Hit Out – ph Alessandro Insana

Vince, una volta tanto, l’artista contro il militare. I due elementi dello spazio urbano con cui la performance entra in dialogo sono infatti il Correggio e il palazzo comunale. Quando Martina Piazzi, Camilla Neri e Francesca Pizzagalli si dispongono nello spazio e iniziano il salto della corda, la loro azione, così poco appariscente sul piano spettacolare da poter sembrare una seduta di allenamento all’aperto, passa quasi inosservata. A poco a poco però il rumore ritmato e ripetuto delle tre corde sul selciato, combinato ai suoni sintetici di Alberto Ricca/Bienoise, comincia a innescare qualcosa, trasmette al pubblico un effetto anodino, vagamente ipnotico. Pochi lievissimi segni coreografici, come l’allinearsi su diverse rette, non sono però sufficienti a trattenere un vivace e spensierato gruppetto di cittadini di origine campana che si erano fermati incuriositi. La natura di queste azioni urbane è proprio anche nell’esporsi a un rapporto con il pubblico più destrutturato, meno protetto di quello che avviene in un teatro. Ciò è però compensato dalla possibilità che altri cittadini, altri passanti si fermino incuriositi.

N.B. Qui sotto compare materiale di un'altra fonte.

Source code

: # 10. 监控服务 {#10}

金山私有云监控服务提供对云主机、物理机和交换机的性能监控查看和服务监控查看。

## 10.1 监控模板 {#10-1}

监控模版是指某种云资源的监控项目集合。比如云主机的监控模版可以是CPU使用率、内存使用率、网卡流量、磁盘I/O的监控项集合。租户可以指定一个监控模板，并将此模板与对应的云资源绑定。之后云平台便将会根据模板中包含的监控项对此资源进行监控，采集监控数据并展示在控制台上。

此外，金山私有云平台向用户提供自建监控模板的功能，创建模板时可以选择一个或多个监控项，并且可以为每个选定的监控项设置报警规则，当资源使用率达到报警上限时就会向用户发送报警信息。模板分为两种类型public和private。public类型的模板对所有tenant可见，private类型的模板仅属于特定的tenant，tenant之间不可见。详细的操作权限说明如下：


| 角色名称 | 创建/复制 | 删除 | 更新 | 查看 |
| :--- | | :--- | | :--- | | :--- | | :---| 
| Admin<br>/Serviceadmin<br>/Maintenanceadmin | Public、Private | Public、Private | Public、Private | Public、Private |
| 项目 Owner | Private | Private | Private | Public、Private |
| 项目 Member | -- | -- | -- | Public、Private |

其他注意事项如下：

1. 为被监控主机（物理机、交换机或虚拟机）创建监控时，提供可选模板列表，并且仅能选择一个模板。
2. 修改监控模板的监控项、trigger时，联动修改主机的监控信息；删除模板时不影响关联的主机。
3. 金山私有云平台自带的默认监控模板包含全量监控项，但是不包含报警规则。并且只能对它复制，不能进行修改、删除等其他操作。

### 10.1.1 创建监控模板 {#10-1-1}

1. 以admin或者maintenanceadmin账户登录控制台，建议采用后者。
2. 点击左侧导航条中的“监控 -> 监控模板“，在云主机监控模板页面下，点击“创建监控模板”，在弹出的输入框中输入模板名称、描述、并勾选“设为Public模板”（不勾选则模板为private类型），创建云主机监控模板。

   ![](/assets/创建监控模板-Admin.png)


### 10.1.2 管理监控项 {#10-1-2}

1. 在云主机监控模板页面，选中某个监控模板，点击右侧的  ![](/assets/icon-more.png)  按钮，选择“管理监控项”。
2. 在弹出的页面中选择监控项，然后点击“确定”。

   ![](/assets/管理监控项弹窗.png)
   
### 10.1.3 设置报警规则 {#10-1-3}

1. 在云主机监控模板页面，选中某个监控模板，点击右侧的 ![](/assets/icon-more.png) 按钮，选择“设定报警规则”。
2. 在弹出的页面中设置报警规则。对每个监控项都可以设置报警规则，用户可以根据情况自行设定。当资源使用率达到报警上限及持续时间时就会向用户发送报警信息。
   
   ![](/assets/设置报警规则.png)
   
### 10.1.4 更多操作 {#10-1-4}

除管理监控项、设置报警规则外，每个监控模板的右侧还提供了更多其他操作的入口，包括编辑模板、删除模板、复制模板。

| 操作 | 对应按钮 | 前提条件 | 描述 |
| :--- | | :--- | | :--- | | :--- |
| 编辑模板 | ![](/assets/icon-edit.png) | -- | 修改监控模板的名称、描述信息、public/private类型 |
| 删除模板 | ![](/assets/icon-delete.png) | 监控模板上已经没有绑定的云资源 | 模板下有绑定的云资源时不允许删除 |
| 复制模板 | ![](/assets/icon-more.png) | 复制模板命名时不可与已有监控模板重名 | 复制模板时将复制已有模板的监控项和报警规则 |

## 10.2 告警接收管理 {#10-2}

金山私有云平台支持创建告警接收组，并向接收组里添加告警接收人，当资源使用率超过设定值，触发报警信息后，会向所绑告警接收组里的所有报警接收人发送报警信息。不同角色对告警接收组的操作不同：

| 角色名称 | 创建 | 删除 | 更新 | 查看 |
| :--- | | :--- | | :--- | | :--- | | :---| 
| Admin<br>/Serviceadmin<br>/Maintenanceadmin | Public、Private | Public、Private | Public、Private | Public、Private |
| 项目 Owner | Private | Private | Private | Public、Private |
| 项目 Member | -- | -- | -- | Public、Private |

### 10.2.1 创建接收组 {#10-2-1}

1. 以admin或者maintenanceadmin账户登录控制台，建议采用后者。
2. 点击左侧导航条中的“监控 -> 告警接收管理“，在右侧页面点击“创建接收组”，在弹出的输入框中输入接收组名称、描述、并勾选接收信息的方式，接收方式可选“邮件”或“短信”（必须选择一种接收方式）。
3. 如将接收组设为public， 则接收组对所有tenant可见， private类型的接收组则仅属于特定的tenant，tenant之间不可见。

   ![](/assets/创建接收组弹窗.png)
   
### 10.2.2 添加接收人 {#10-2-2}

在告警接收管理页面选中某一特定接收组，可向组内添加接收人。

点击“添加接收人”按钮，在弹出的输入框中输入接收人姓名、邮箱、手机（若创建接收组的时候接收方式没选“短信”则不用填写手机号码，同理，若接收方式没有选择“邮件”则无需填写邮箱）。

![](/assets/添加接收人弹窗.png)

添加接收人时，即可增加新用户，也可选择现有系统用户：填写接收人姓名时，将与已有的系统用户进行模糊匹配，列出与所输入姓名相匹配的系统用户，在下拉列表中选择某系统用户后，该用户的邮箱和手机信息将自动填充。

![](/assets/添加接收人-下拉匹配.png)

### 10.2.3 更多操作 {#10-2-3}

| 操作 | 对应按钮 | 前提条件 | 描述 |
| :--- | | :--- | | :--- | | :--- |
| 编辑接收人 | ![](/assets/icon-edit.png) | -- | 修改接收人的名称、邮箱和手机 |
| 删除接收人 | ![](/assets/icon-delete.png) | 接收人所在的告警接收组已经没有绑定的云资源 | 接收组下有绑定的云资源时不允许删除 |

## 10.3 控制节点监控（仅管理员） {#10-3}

E infatti ecco un gruppetto di adolescenti, che guardano, certo, con l’attenzione rapsodica della loro età. Esce qualche impiegata dal Comune a fine turno, con un po’ di imbarazzo attraversa la scena. Ora l’impassibilità dei volti delle tre performer lascia il posto ai primi segni della fatica. L’imporporarsi del volto, i capelli che si scompongono, le tracce del sudore sui corpi, il fiato che si fa corto: una alla volta le saltatrici si fermano e riposano qualche secondo.
Forse è per quello che indossano, sopra pantaloncini di lana che sembrano cuciti da una mano di nonna, strani corpetti di plastica intrecciata, ironiche corazze da eroine pronte a rialzarsi e ricominciare quello che appare sempre più un rito sportivo-religioso, una danza rituale. Uno spettatore africano manifesta tra gli altri un interesse intenso. Appoggiato mollemente con tutto il corpo al piedistallo della statua di Correggio – che acquista così una nuova funzione di divano verticale – riprende tutto lo spettacolo con lo smartphone e alla fine esplode in applausi a scena aperta e in ripetuti “bravò”, alla francese.
Ed è così, come si misura dalla soddisfazione delle interpreti, che il clic della relazione con un nuovo pubblico è avvenuto. Cose che nel chiuso dei teatri-fortezza non capitano mai.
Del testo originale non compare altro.